Wie ein Rechercheteam den heimlichen Strippenzieher der AfD enttarnte

"Solch einen Fall gab es in über 70 Jahren Bundesrepublik noch nie."
Eine Montage zeigt Tom Rohrböck, er steht vor einem Hotel, in dem Deals mit der AfD stattgefunden haben sollen
Hotel: IMAGO | imagebroker || Flagge: IMAGO | BildFunkMV || Rohrböck: Facebook || Montage: VICE

Es klingt, wie eine Folge House of Cards: Ein 53-Jähriger Politstratege soll seit Jahren heimlich die Fäden in der AfD ziehen.
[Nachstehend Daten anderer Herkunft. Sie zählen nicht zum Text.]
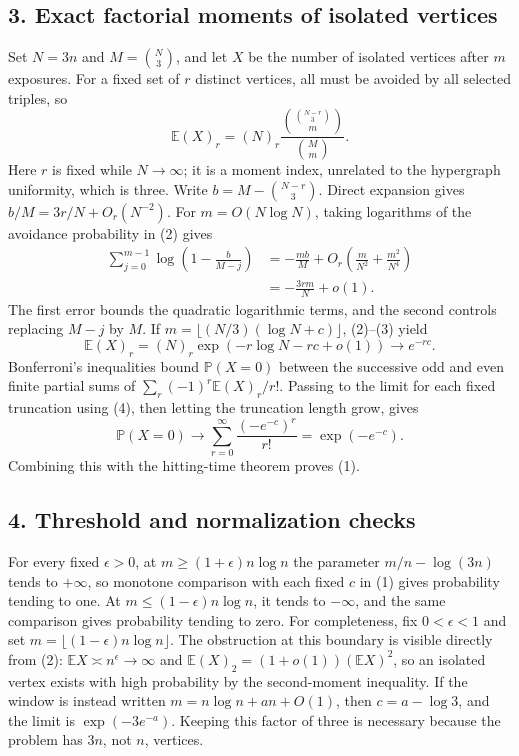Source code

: \subsection*{3. Exact factorial moments of isolated vertices}
Set $N=3n$ and $M=\binom N3$, and let $X$ be the number of isolated vertices after $m$ exposures. For a fixed set of $r$ distinct vertices, all must be avoided by all selected triples, so
\[
 \mathbb E(X)_r=(N)_r
 \frac{\binom{\binom{N-r}{3}}m}{\binom Mm}. \tag{2}
\]
Here $r$ is fixed while $N\to\infty$; it is a moment index, unrelated to the hypergraph uniformity, which is three.
Write $b=M-\binom{N-r}{3}$. Direct expansion gives $b/M=3r/N+O_r(N^{-2})$. For $m=O(N\log N)$, taking logarithms of the avoidance probability in (2) gives
\[
 \begin{split}
 \sum_{j=0}^{m-1}\log\left(1-\frac b{M-j}\right)
 &=-\frac{mb}{M}+O_r\left(\frac m{N^2}+\frac{m^2}{N^4}\right)\\
 &=-\frac{3rm}{N}+o(1).
 \end{split} \tag{3}
\]
The first error bounds the quadratic logarithmic terms, and the second controls replacing $M-j$ by $M$.
If $m=\lfloor (N/3)(\log N+c)\rfloor$, (2)--(3) yield
\[
 \mathbb E(X)_r=(N)_r\exp(-r\log N-rc+o(1))
 \longrightarrow e^{-rc}. \tag{4}
\]
Bonferroni's inequalities bound $\mathbb P(X=0)$ between the successive odd and even finite partial sums of $\sum_r(-1)^r\mathbb E(X)_r/r!$. Passing to the limit for each fixed truncation using (4), then letting the truncation length grow, gives
\[
 \mathbb P(X=0)\longrightarrow\sum_{r=0}^\infty\frac{(-e^{-c})^r}{r!}
 =\exp(-e^{-c}).
\]
Combining this with the hitting-time theorem proves (1).
\subsection*{4. Threshold and normalization checks}
For every fixed $\epsilon>0$, at $m\ge(1+\epsilon)n\log n$ the parameter $m/n-\log(3n)$ tends to $+\infty$, so monotone comparison with each fixed $c$ in (1) gives probability tending to one. At $m\le(1-\epsilon)n\log n$, it tends to $-\infty$, and the same comparison gives probability tending to zero. For completeness, fix $0<\epsilon<1$ and set $m=\lfloor(1-\epsilon)n\log n\rfloor$. The obstruction at this boundary is visible directly from (2): $\mathbb EX\asymp n^\epsilon\to\infty$ and $\mathbb E(X)_2=(1+o(1))(\mathbb EX)^2$, so an isolated vertex exists with high probability by the second-moment inequality.
If the window is instead written $m=n\log n+an+O(1)$, then $c=a-\log3$, and the limit is $\exp(-3e^{-a})$. Keeping this factor of three is necessary because the problem has $3n$, not $n$, vertices.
Er soll Politikerinnen und Politiker in Luxushotels einladen, ihre Gegnerinnen ausstechen, ihnen Geld anbieten und sie in seinem Geflecht aus Scheinfirmen einstellen. 

Wer ist Tom Rohrböck?

"Strippenzieher", "Königsmacher", "Phantom" wird er in der großen Recherche genannt, die das jetzt aufgedeckt hat. Drei Jahre lang hat ein Reporterinnenteam von der ZEIT, dem WDR und NDR recherchiert, unzählige E-Mails und Chatprotokolle ausgewertet, mit Hunderten Menschen gesprochen.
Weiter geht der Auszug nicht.